Work to complete: Return a copy of each line in the listing that includes the word "Testing".

Data under study:
────────────────────────────────────────
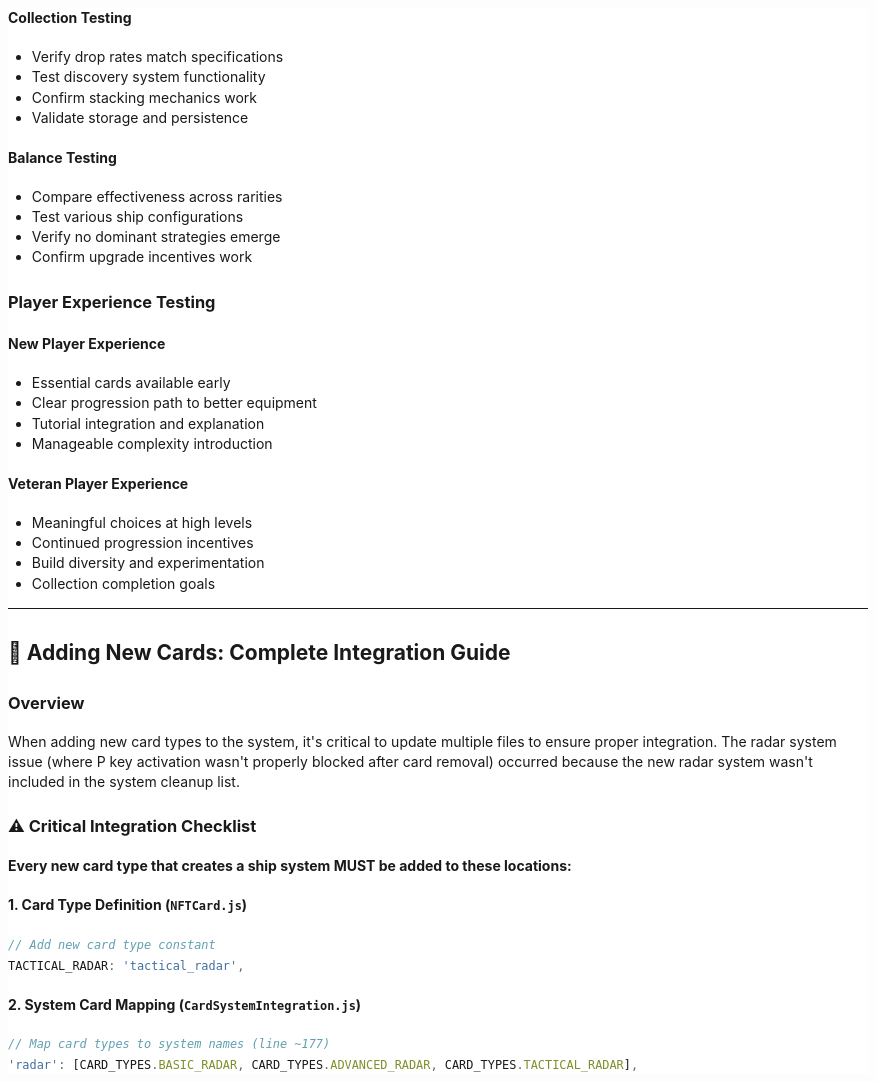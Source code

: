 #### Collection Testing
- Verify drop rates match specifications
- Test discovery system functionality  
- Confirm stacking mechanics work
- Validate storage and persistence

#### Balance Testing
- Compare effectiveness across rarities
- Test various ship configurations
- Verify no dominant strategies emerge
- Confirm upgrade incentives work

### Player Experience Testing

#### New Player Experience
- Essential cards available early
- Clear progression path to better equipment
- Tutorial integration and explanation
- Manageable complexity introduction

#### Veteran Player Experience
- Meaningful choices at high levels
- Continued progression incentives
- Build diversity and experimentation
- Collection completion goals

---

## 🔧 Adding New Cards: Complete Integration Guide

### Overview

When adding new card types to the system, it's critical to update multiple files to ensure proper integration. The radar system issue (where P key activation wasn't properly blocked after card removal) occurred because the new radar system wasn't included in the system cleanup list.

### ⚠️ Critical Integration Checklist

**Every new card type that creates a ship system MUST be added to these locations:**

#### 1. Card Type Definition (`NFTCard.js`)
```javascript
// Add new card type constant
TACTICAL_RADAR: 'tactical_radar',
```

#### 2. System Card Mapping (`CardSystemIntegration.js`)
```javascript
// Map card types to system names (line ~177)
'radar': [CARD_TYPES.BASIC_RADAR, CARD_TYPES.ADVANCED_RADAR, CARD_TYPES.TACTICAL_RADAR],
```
────────────────────────────────────────
Output below:
: #### Collection Testing
#### Balance Testing
### Player Experience Testing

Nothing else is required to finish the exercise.